Master Plumber Dr Simon Reddy is founder of leadinthewater.com - a platform for scientists, engineers, public health experts and academics to voice their concerns about lead contamination. He tells WaterSafe how it came about and why it’s important:
“There are no safe levels of lead in the human body – and that is especially the case for young children.
As the winner of the World Plumbing Council Scholarship in 2015, I visited Hong Kong to investigate approaches to training, along with practices, processes and materials used for plumbing. The study, published in 2017, highlighted a health risk in some Hong Kong plumbing systems, which were made from copper pipes and had poorly-jointed lead solder connections.
The scientific analysis in the Hong Kong report suggested that solder materials seeped into the pipe due to poor workmanship – by overheating for an extended period of time and/or applying excessive solder.
And although the water regulations stated that licensed plumbers should be doing the work, they mainly worked in a supervisory capacity due to labour shortages. This highlights the pressing need for plumbers in the UK to be competent and licenced to work with cold/hot water and sanitary engineering.
This study identified a lead poisoning risk in the UK’s so-called legacy plumbing – pipes and fittings made of copper and alloys that contain toxic lead, most likely installed prior to the introduction of lead-free solder in 1986.
Over the past three decades, plumbers carrying out remedial work and repairs in domestic dwellings have been permitted to connect to contaminated sources – e.g. pipes containing lead. Consequently, when a bathroom is fitted in a house with copper pipes from the 1970s, there is no incentive for plumbers to remove the legacy pipes and fittings which contain lead. So, much of it still likely remains in the UK and this could be worse where there is poor workmanship.
In the UK many supplies are treated with phosphate to reduce plumbo-solvency, but this is not a sustainable solution and any benefits would stop if this treatment was suspended or removed.

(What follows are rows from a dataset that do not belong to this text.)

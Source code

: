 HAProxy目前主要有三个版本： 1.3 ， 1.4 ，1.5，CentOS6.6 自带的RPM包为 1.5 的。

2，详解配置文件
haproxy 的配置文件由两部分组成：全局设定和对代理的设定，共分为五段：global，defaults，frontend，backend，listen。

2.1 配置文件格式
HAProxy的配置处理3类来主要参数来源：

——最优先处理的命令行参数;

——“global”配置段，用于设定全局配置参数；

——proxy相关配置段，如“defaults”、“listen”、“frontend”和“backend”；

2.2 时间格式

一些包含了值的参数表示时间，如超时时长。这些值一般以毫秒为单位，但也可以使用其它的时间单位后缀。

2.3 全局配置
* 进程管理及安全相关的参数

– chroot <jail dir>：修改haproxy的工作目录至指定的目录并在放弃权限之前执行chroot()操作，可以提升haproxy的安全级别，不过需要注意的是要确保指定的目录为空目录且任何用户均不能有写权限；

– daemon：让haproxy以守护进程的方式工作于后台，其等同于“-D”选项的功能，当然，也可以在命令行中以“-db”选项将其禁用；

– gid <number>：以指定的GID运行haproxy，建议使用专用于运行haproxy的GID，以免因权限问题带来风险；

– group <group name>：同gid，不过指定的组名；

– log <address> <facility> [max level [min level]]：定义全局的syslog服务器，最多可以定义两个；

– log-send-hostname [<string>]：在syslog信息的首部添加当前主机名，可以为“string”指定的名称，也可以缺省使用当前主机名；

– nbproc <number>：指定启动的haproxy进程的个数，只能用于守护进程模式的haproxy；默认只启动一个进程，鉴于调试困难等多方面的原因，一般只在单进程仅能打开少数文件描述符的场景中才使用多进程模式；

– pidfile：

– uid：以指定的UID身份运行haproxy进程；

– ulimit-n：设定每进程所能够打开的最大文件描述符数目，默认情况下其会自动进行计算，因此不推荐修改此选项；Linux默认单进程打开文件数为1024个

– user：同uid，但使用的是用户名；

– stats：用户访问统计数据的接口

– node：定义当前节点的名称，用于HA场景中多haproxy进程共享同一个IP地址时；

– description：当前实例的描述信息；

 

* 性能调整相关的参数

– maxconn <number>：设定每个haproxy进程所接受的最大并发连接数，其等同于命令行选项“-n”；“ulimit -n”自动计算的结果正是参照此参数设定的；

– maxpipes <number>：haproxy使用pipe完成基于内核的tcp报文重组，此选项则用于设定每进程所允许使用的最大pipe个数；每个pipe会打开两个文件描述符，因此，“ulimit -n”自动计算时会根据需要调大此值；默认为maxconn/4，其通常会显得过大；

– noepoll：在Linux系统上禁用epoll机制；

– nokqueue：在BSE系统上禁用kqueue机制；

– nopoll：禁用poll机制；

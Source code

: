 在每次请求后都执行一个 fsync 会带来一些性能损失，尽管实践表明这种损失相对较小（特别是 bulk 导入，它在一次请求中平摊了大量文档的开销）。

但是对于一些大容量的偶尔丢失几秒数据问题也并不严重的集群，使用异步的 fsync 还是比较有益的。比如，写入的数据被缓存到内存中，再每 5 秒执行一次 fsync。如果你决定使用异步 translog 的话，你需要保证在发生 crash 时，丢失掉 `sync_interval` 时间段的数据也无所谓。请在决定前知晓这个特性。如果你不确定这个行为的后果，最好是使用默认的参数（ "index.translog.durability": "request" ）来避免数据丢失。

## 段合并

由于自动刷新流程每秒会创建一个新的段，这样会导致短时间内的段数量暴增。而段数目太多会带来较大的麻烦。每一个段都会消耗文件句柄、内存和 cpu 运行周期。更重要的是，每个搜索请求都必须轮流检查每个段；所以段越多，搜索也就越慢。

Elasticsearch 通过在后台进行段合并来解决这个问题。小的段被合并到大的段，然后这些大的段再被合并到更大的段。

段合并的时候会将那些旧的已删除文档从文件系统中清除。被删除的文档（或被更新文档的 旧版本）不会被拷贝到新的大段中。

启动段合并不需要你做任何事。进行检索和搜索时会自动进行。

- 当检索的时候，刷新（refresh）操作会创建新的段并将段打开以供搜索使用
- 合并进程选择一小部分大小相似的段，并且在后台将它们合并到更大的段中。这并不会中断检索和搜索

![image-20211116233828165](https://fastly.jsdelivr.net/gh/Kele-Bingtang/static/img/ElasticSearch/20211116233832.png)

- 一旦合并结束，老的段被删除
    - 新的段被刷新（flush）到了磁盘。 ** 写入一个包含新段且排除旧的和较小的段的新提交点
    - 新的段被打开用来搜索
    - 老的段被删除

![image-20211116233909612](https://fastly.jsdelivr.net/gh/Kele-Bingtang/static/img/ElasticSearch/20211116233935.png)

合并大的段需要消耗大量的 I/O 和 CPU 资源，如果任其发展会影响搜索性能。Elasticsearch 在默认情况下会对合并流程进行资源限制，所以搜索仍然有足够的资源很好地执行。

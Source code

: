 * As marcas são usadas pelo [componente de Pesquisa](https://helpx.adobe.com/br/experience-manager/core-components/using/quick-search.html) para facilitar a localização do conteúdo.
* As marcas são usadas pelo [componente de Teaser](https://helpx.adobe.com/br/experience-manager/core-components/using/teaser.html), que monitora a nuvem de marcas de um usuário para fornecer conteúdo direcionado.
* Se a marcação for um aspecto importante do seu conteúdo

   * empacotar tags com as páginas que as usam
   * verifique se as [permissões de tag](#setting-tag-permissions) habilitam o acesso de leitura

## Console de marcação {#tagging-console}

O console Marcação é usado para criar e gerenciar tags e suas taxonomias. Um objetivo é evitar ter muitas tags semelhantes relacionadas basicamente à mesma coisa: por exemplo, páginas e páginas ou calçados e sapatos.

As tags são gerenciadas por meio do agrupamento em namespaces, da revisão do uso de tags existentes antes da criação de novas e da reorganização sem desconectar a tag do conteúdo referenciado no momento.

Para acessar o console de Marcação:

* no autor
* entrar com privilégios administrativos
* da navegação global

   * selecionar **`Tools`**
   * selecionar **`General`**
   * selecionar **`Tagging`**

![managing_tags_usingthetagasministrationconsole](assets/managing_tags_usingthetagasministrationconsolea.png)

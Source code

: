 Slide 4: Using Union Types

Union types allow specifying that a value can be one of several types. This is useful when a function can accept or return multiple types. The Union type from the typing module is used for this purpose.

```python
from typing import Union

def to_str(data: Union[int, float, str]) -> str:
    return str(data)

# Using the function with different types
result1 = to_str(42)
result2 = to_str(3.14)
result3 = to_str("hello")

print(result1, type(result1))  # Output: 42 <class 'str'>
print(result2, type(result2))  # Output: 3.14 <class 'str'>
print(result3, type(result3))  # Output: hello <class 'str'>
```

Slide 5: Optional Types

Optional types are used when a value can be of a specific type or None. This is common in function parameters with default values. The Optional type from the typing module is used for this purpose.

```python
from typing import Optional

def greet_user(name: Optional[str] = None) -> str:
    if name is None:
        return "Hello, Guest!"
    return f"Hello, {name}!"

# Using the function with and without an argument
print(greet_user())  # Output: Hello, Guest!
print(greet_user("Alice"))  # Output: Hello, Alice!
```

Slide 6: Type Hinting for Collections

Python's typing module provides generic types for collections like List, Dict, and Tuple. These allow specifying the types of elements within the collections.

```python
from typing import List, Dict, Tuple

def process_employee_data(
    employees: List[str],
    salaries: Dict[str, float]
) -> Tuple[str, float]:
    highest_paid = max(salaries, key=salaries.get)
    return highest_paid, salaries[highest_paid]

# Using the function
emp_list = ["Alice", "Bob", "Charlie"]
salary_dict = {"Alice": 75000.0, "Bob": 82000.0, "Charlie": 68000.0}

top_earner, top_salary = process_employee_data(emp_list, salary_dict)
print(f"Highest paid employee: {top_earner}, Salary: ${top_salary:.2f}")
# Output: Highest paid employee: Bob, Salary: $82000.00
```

There are many affected nations around the world but the UK may have a more significant problem because it is one of the few countries in the West that still uses metals, such as copper, for the majority of drinking-water plumbing work. While countries such as China, Australia and India have plumbing systems that are lead-free and made of environmentally-friendly plastics, many countries in the West are yet to catch up with technological advances in plumbing.
We at leadinthewater.com are calling for further research into this matter and aim to keep plumbers and the public informed about developments in global policy and practice.”